After that, there will only be two possible cells remaining in that large region on the right that had the clue of 2. So we’ll first try blackening the dark blue cell.
It will require the light blue cells to be white, which means the dark green cell would have to be black to satisfy the small region with the clue of 1.
Then that creates a short stripe of white cells across two regions (notice the light green cell would be white), which would force the dark purple space to be black.
This again blocks off that contiguous area of white cells from the left side of the grid, which leads to the pink cell needing to be white to provide an escape, and then again, we run into our old friend, the required black cell that completely isolates half the grid.
So after all that, we know the dark blue cell must be white, which means the cell to its right has to be the black one to complete the region.
Really quickly, we’re going to figure out that region with a clue of 1. First, we’ll try blackening the left cell with dark blue, which makes the light blue cells white.
That gives us a white stripe which forces the dark green cell to be black.
By now you know this dance – the black cells on the right cut off an escape, which requires the light green cell to be white to allow a path out, and then it creates a stripe that forces a black cell which cuts off the group again. Therefore the black cell in the 1 region must be on the right.
Now that we’ve figured that out, we’ve created a white stripe that will force the cell the purple arrow is pointing at to be black.
Then, the yellow cell will have to be black, because there are only three cells left in this region with a clue of 2, and two of them are orthogonally adjacent, so they can’t both be black.
Next, we see that this cell can’t be black, because it would isolate the white cells to the right.
So we’ll set it to white, and the final cell in the region can safely be blackened.
After filling that in, we had several un-clued regions, and most of the spaces still open in that long region with a clue of 2 at the top of the puzzle, so I looked for a square to test that would affect many other squares.

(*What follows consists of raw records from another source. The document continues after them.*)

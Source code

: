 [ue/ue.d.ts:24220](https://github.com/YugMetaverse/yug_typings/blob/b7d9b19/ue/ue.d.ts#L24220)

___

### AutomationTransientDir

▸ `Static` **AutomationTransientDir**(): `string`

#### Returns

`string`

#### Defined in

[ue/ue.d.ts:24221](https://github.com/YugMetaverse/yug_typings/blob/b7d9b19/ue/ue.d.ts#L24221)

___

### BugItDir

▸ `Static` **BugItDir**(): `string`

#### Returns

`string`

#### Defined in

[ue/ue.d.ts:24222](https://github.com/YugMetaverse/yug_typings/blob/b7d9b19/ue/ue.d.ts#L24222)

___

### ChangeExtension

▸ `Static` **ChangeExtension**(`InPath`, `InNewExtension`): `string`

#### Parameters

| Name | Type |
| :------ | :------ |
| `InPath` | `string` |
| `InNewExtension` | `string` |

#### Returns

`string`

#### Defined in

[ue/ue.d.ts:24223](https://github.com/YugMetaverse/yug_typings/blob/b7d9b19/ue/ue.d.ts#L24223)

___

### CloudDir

In the yellow-highlighted cell, I saw that if it were white, it would cause a cascade of reactions. First, it creates a white stripe over two regions (the purple arrow), which forces a black square (dark blue).
By filling in the white cells around that (light blue), we create another white stripe (the green arrow), forcing another black square (dark green).
Then, filling in the white cells for that space (light green), we create another white stripe (the orange arrow) which forces the dark purple square to be blackened.
That chain reaction would isolate the light blue cell (which was white, remember), at the middle of the top row. This isn’t allowed, so the yellow cell we started with must actually be black, not white.
Moving on, we have another opportunity to close off the white cells in the bottom half of the puzzle by blackening the dark blue square.
As we’ve seen over and over now, that forces the light blue cell to be white, and that white stripe requires a black cell above the orange arrow.
That isolates that whole group of white cells again, so once more time, the dark blue space actually has to be white. This will form a white stripe over two regions, so the cell just to its left will need to be black.
Once we’ve filled in the required white cells from that new black one, we now have a stripe across two regions again, which means the cell above the orange arrow must be black, and the cell to the left of that has to be white. Then that leaves only once cell in the region, which will have to be black to complete the clue.
And this is where I appreciate the story told by certain puzzles. After that space with the 2 in the very top left corner has turned us back a total of six times while we’ve been solving this puzzle, we now discover that it needed to be black this entire time.
Finally, we have to look in the other direction, where the yellow cell will need to be white in order to connect with the rest of the orthogonally contiguous white cells.
Then, the space below it will need to be blackened, because otherwise, you would form a long white stripe connecting three regions, as shown with the orange and blue arrows.
And there you have it! The completed puzzle.